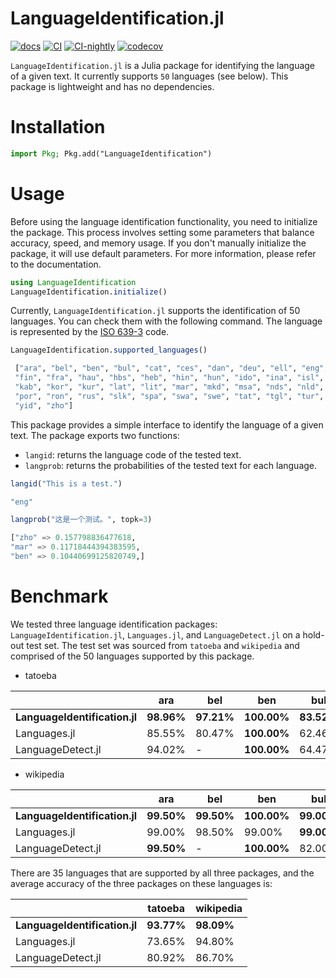 # LanguageIdentification.jl
[![docs](https://img.shields.io/badge/docs-dev-blue.svg)](https://guo-yong-zhi.github.io/LanguageIdentification.jl/dev) [![CI](https://github.com/guo-yong-zhi/LanguageIdentification.jl/actions/workflows/ci.yml/badge.svg)](https://github.com/guo-yong-zhi/LanguageIdentification.jl/actions/workflows/ci.yml) [![CI-nightly](https://github.com/guo-yong-zhi/LanguageIdentification.jl/actions/workflows/ci-nightly.yml/badge.svg)](https://github.com/guo-yong-zhi/LanguageIdentification.jl/actions/workflows/ci-nightly.yml) [![codecov](https://codecov.io/gh/guo-yong-zhi/LanguageIdentification.jl/graph/badge.svg?token=lwDSoRUTmH)](https://codecov.io/gh/guo-yong-zhi/LanguageIdentification.jl)

`LanguageIdentification.jl` is a Julia package for identifying the language of a given text. It currently supports `50` languages (see below). This package is lightweight and has no dependencies.
# Installation
```julia
import Pkg; Pkg.add("LanguageIdentification")
```
# Usage
Before using the language identification functionality, you need to initialize the package. This process involves setting some parameters that balance accuracy, speed, and memory usage. If you don't manually initialize the package, it will use default parameters. For more information, please refer to the documentation.
```julia
using LanguageIdentification
LanguageIdentification.initialize()
```
Currently, `LanguageIdentification.jl` supports the identification of 50 languages. You can check them with the following command. The language is represented by the [ISO 639-3](https://en.wikipedia.org/wiki/ISO_639_macrolanguage) code.
```julia
LanguageIdentification.supported_languages()
```
```julia
 ["ara", "bel", "ben", "bul", "cat", "ces", "dan", "deu", "ell", "eng", "epo", "fas", 
 "fin", "fra", "hau", "hbs", "heb", "hin", "hun", "ido", "ina", "isl", "ita", "jpn", 
 "kab", "kor", "kur", "lat", "lit", "mar", "mkd", "msa", "nds", "nld", "nor", "pol", 
 "por", "ron", "rus", "slk", "spa", "swa", "swe", "tat", "tgl", "tur", "ukr", "vie", 
 "yid", "zho"]
```
This package provides a simple interface to identify the language of a given text. The package exports two functions:
- `langid`: returns the language code of the tested text.
- `langprob`: returns the probabilities of the tested text for each language.
```julia
langid("This is a test.")
```
```julia
"eng"
```
```julia
langprob("这是一个测试。", topk=3)
```
```julia
["zho" => 0.157798836477618,
"mar" => 0.11718444394383595,
"ben" => 0.10440699125820749,]
```
# Benchmark

We tested three language identification packages: `LanguageIdentification.jl`, `Languages.jl`, and `LanguageDetect.jl` on a hold-out test set. The test set was sourced from `tatoeba` and `wikipedia` and comprised of the 50 languages supported by this package.

- tatoeba

|                           | ara        | bel        | ben         | bul        | cat        | ces        | dan        | deu        | ell         | eng        | epo        | fas        | fin        | fra        | hau        | hbs        | heb         | hin        | hun        | ido        | ina        | isl        | ita        | jpn        | kab        | kor         | kur        | lat        | lit        | mar        | mkd        | msa        | nds        | nld        | nor        | pol        | por        | ron        | rus        | slk        | spa        | swa        | swe        | tat        | tgl        | tur        | ukr        | vie         | yid        | zho         |
|---------------------------|------------|------------|-------------|------------|------------|------------|------------|------------|-------------|------------|------------|------------|------------|------------|------------|------------|-------------|------------|------------|------------|------------|------------|------------|------------|------------|-------------|------------|------------|------------|------------|------------|------------|------------|------------|------------|------------|------------|------------|------------|------------|------------|------------|------------|------------|------------|------------|------------|-------------|------------|-------------|
| **LanguageIdentification.jl** | **98.96%** | **97.21%** | **100.00%** | **83.52%** | **93.75%** | **93.07%** | **84.68%** | **98.96%** | **100.00%** | **99.08%** | **97.86%** | **99.04%** | **99.04%** | **97.58%** | **98.81%** |     23.06% |      98.76% |     88.85% | **99.04%** | **90.62%** | **95.30%** | **99.55%** | **96.99%** |     99.97% | **99.43%** | **100.00%** | **99.20%** | **96.53%** | **99.29%** | **88.13%** | **92.96%** | **97.88%** | **96.37%** | **97.76%** | **85.40%** | **99.31%** | **97.68%** | **97.49%** | **91.13%** | **93.26%** | **93.60%** | **98.66%** | **95.50%** | **91.16%** | **98.93%** | **98.94%** | **87.51%** | **100.00%** | **99.31%** | **100.00%** |
|              Languages.jl |     85.55% |     80.47% | **100.00%** |     62.46% |          - |     48.90% |     47.06% |     90.48% |      99.89% |     78.21% |     64.61% |     95.00% |     76.87% |     82.21% |     92.85% | **60.28%** |      95.75% |     62.99% |     73.99% |          - |          - |          - |     66.27% | **99.97%** |          - |      98.97% |          - |          - |     61.94% |     72.05% |     51.40% |     71.26% |          - |     78.91% |     66.74% |     72.66% |     77.35% |     70.87% |     52.59% |          - |     61.89% |          - |     52.46% |          - |     63.96% |     52.10% |     62.63% |      84.06% |     98.39% |      99.86% |
|         LanguageDetect.jl |     94.02% |          - | **100.00%** |     64.47% |     60.10% |     70.71% |     53.28% |     81.63% | **100.00%** |     75.02% |          - |     93.98% |     90.05% |     76.79% |          - |     25.27% | **100.00%** | **93.44%** |     86.83% |          - |          - |          - |     68.92% |     99.86% |          - |      99.48% |          - |          - |     81.93% |     87.88% |     74.19% |     85.54% |          - |     65.35% |     55.62% |     92.59% |     70.06% |     84.75% |     78.27% |     55.43% |     60.48% |     83.81% |     70.48% |          - |     90.40% |     90.27% |     72.24% |      99.92% |          - |      98.53% |


- wikipedia

|                           | ara        | bel        | ben         | bul        | cat         | ces        | dan        | deu        | ell         | eng         | epo         | fas         | fin        | fra         | hau        | hbs         | heb         | hin        | hun        | ido        | ina        | isl        | ita         | jpn        | kab        | kor         | kur        | lat        | lit         | mar        | mkd        | msa        | nds        | nld        | nor        | pol         | por        | ron        | rus        | slk        | spa         | swa        | swe        | tat        | tgl        | tur        | ukr         | vie        | yid        | zho        |
|---------------------------|------------|------------|-------------|------------|-------------|------------|------------|------------|-------------|-------------|-------------|-------------|------------|-------------|------------|-------------|-------------|------------|------------|------------|------------|------------|-------------|------------|------------|-------------|------------|------------|-------------|------------|------------|------------|------------|------------|------------|-------------|------------|------------|------------|------------|-------------|------------|------------|------------|------------|------------|-------------|------------|------------|------------|
| **LanguageIdentification.jl** | **99.50%** | **99.50%** | **100.00%** | **99.00%** | **100.00%** | **96.50%** | **98.50%** | **96.50%** | **100.00%** | **100.00%** | **100.00%** | **100.00%** | **99.50%** | **100.00%** | **99.50%** |      87.00% | **100.00%** |     91.00% | **99.00%** | **92.50%** | **97.00%** | **98.50%** | **100.00%** |     98.00% | **99.00%** | **100.00%** | **99.00%** | **98.50%** | **100.00%** |     95.50% |     97.50% | **99.50%** | **99.50%** | **97.00%** | **98.00%** | **100.00%** | **99.50%** | **90.00%** | **99.50%** | **97.00%** | **100.00%** | **99.50%** | **98.50%** | **99.00%** | **98.50%** | **98.50%** | **100.00%** | **97.00%** | **98.50%** | **99.50%** |
|              Languages.jl |     99.00% |     98.50% |      99.00% | **99.00%** |           - |     92.50% |     88.50% |     96.00% |      96.50% |      99.50% |      96.00% |      98.50% |     98.00% | **100.00%** |     99.00% | **100.00%** |      99.50% |     91.00% |     93.00% |          - |          - |          - |      98.50% | **99.50%** |          - |      89.50% |          - |          - |      94.50% |     95.00% | **98.00%** | **99.50%** |          - |     94.50% |     95.50% |      90.50% |     94.00% |     81.50% |     97.50% |          - |      98.50% |          - |     88.00% |          - |     97.00% |     92.50% |      93.00% |     74.50% |     98.00% |     96.50% |
|         LanguageDetect.jl | **99.50%** |          - | **100.00%** |     82.00% |      77.50% |     88.00% |     68.50% |     80.00% |      99.50% |      92.00% |           - |      98.50% |     95.50% |      87.50% |          - |       5.00% | **100.00%** | **95.50%** |     91.50% |          - |          - |          - |      90.50% |     94.50% |          - |      95.00% |          - |          - |      97.00% | **97.50%** |     91.00% |     97.00% |          - |     77.50% |     62.00% |      95.00% |     76.50% |     76.00% |     92.50% |     81.50% |      80.00% |     96.50% |     69.50% |          - | **98.50%** |     94.50% |      97.50% |     96.00% |          - |     73.50% |


There are 35 languages that are supported by all three packages, and the average accuracy of the three packages on these languages is:

|                           | tatoeba | wikipedia |
|---------------------------|---------|---------|
| **LanguageIdentification.jl** |  **93.77%** |  **98.09%** |
|              Languages.jl |  73.65% |  94.80% |
|         LanguageDetect.jl |  80.92% |  86.70% |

○ ○ ○ ○ ○ ○ ○

→ **WHAT IS REQUIRED**: Answer with one number only: how many lines of the entries above include the word "using"?

→ **ANSWER BELOW**: 2